• **WHAT THE TASK REQUIRES**:
Where does the string "versions" appear in the records? Copy every line that contains it.

• **GIVEN INFORMATION**:
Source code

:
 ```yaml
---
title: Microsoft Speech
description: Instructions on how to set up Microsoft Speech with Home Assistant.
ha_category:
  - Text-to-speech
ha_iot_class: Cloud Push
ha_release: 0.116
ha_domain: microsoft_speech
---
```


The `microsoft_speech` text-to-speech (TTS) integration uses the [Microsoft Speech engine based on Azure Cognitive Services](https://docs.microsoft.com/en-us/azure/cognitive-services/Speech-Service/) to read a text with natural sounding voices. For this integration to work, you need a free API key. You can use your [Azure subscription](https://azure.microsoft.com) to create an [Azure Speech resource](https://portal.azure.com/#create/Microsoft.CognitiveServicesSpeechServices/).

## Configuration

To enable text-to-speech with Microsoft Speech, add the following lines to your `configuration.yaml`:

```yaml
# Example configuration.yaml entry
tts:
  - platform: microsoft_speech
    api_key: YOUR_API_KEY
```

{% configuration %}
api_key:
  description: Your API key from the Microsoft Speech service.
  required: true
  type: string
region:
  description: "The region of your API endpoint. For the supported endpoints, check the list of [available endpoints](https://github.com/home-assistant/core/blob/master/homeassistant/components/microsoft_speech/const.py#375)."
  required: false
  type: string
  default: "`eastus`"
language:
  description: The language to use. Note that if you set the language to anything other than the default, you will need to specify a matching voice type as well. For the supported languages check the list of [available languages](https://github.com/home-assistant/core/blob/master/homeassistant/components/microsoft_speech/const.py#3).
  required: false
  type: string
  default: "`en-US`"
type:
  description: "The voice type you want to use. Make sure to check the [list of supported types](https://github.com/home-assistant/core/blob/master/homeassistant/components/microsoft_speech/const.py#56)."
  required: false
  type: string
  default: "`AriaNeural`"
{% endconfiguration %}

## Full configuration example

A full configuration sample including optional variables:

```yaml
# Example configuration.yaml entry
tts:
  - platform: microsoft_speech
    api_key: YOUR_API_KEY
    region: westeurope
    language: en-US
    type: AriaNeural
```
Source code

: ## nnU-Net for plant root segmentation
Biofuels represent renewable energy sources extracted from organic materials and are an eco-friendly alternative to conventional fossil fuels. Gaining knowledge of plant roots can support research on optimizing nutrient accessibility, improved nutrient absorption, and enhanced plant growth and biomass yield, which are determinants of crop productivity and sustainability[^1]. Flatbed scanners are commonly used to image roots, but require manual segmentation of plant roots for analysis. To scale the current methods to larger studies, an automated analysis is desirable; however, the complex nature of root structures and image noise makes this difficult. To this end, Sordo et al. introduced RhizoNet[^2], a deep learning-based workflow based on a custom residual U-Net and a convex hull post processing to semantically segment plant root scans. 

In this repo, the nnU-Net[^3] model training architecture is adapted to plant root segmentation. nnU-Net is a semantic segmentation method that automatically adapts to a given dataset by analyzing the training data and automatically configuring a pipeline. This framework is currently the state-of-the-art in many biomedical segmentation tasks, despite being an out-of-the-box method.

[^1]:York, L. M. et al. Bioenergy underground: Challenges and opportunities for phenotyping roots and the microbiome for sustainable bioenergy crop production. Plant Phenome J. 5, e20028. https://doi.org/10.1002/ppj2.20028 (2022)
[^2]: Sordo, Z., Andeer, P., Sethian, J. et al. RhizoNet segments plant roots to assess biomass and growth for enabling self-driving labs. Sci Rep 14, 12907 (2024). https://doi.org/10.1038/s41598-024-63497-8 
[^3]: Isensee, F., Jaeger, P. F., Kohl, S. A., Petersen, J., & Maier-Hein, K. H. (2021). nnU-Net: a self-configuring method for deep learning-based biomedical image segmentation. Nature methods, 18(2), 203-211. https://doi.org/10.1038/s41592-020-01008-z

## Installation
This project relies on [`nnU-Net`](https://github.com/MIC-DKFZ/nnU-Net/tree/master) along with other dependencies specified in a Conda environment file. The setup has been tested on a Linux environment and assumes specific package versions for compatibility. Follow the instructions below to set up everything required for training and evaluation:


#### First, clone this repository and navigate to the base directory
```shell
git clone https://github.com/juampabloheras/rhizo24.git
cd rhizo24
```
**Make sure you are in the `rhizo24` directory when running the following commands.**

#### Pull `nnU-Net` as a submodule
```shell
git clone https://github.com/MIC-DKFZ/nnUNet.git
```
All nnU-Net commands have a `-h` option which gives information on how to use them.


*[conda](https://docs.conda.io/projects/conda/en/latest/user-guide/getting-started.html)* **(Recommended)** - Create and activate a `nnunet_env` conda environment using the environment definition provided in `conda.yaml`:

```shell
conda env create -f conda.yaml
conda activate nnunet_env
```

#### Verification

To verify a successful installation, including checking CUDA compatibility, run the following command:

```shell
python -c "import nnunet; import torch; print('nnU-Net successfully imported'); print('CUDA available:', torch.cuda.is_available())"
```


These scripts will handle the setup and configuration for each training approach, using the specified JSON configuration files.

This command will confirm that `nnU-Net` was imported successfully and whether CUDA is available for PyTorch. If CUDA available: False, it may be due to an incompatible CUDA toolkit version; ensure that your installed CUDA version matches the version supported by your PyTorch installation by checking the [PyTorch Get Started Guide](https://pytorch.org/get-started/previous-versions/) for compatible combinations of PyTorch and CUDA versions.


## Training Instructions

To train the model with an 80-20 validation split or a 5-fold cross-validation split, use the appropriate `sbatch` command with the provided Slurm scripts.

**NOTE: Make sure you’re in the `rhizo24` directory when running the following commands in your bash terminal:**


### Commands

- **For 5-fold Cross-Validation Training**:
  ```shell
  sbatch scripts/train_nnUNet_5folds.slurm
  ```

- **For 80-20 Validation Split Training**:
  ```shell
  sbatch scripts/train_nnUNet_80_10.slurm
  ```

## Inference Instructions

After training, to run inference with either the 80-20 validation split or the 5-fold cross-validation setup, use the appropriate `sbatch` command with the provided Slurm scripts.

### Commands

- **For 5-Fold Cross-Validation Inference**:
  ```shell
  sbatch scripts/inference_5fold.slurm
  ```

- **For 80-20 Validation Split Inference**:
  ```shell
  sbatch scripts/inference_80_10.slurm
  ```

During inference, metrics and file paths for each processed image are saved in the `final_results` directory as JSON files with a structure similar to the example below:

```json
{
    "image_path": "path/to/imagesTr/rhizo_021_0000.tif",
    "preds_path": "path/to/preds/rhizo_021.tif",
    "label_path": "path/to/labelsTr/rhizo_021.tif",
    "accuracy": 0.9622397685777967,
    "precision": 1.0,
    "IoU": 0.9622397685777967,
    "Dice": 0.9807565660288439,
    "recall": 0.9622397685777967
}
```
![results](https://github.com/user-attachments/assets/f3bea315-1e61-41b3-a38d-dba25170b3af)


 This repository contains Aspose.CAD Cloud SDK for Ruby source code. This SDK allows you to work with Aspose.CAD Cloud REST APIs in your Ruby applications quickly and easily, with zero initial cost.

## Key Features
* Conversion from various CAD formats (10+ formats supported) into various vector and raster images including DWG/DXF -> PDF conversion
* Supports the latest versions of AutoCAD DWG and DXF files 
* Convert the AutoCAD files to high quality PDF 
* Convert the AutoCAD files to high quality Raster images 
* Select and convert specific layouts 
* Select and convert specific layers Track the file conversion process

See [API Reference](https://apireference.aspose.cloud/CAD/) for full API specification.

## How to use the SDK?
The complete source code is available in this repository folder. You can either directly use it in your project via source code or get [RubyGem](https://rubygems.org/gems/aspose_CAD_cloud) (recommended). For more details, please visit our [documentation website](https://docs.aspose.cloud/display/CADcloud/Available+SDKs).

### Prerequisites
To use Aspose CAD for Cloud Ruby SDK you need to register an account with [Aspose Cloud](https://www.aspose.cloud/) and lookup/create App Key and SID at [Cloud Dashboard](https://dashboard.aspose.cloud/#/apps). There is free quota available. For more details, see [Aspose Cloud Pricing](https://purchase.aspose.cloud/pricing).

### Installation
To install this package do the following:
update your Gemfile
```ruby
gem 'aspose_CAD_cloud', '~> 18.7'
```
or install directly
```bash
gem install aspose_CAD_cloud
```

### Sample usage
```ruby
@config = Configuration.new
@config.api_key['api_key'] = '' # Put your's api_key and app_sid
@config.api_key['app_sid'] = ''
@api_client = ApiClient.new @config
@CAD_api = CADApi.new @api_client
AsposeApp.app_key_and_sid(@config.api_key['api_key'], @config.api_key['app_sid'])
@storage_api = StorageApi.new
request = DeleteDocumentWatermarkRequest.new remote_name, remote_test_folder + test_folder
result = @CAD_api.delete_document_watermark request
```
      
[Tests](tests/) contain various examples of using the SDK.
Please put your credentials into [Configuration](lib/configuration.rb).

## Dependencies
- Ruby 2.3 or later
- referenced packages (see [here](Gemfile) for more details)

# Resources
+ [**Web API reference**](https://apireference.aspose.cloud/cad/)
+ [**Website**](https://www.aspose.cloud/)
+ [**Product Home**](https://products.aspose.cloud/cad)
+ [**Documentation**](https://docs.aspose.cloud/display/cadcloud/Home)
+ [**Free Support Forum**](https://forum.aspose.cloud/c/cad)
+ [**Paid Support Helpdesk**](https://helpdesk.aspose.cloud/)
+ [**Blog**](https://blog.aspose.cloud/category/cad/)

• **SOLUTION FOR THIS TASK**:
This project relies on [`nnU-Net`](https://github.com/MIC-DKFZ/nnU-Net/tree/master) along with other dependencies specified in a Conda environment file. The setup has been tested on a Linux environment and assumes specific package versions for compatibility. Follow the instructions below to set up everything required for training and evaluation:
This command will confirm that `nnU-Net` was imported successfully and whether CUDA is available for PyTorch. If CUDA available: False, it may be due to an incompatible CUDA toolkit version; ensure that your installed CUDA version matches the version supported by your PyTorch installation by checking the [PyTorch Get Started Guide](https://pytorch.org/get-started/previous-versions/) for compatible combinations of PyTorch and CUDA versions.
* Supports the latest versions of AutoCAD DWG and DXF files 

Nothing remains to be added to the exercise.